A tutorial on t-SNE (3)

By Guillaume Filion, filed under series: focus on, statistics, data visualization, bioinformatics.

• 22 September 2021 •

This post is the third part of a tutorial on t-SNE. The first part introduces dimensionality reduction and presents the main ideas of t-SNE. The second part introduces the notion of perplexity. The present post covers the details of the nonlinear embedding.

On the origins of t-SNE

If you are following the field of artificial intelligence, the name Geoffrey Hinton should sound familiar. As it turns out, the “Godfather of Deep Learning” is the author of both t-SNE and its ancestor SNE. This explains why t-SNE has a strong flavor of neural networks. If you already know gradient-descent and variational learning, then you should feel at home. Otherwise no worries: we will keep it relatively simple and we will take the time to explain what happens under the hood.

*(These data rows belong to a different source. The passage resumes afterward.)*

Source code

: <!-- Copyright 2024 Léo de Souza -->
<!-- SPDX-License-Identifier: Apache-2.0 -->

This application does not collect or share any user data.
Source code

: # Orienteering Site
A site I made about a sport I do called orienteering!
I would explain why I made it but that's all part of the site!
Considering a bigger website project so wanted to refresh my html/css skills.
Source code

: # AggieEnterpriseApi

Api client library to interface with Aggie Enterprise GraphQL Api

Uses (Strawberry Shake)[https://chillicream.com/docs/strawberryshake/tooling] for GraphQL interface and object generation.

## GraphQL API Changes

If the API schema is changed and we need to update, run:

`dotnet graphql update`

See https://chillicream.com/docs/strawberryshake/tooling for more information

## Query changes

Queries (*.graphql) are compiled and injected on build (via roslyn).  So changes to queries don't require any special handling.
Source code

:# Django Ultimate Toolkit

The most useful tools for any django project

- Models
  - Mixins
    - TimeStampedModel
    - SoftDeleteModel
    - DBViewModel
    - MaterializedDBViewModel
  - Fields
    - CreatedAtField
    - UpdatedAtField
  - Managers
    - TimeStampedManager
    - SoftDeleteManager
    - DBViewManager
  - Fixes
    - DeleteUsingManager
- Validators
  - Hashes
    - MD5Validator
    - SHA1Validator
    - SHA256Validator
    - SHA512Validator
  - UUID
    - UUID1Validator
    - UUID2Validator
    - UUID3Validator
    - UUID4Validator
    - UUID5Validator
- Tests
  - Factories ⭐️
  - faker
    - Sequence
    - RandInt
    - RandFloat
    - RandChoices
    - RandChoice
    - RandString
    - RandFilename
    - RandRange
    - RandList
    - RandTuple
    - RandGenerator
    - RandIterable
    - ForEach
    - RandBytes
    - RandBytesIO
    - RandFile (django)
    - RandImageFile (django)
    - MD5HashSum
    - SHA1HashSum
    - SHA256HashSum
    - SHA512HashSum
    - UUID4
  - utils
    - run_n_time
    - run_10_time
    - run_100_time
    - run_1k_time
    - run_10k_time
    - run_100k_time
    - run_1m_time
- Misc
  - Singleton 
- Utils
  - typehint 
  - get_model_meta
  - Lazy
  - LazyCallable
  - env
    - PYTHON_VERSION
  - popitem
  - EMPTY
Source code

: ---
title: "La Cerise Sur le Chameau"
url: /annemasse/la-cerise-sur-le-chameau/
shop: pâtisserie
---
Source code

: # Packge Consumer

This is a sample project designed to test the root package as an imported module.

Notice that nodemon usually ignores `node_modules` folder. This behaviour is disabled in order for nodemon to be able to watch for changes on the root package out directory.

We have seen previously that t-SNE aims to preserve a relationship between the points, and that this relationship can be thought of as the probability of hopping from one point to the other in a random walk. The focus of this post is to explain what t-SNE does to preserve this relationship in a space of lower dimension.

The Kullback-Leibler divergence

In general, relationships between points cannot remain exactly the same in lower dimension. All we can hope for is to not distort them too much, so we need some measure of similarity. Since we express the neighborhood relationship as a probability, we can use the Kullback-Leibler divergence to compare the neighborhoods before and after projection.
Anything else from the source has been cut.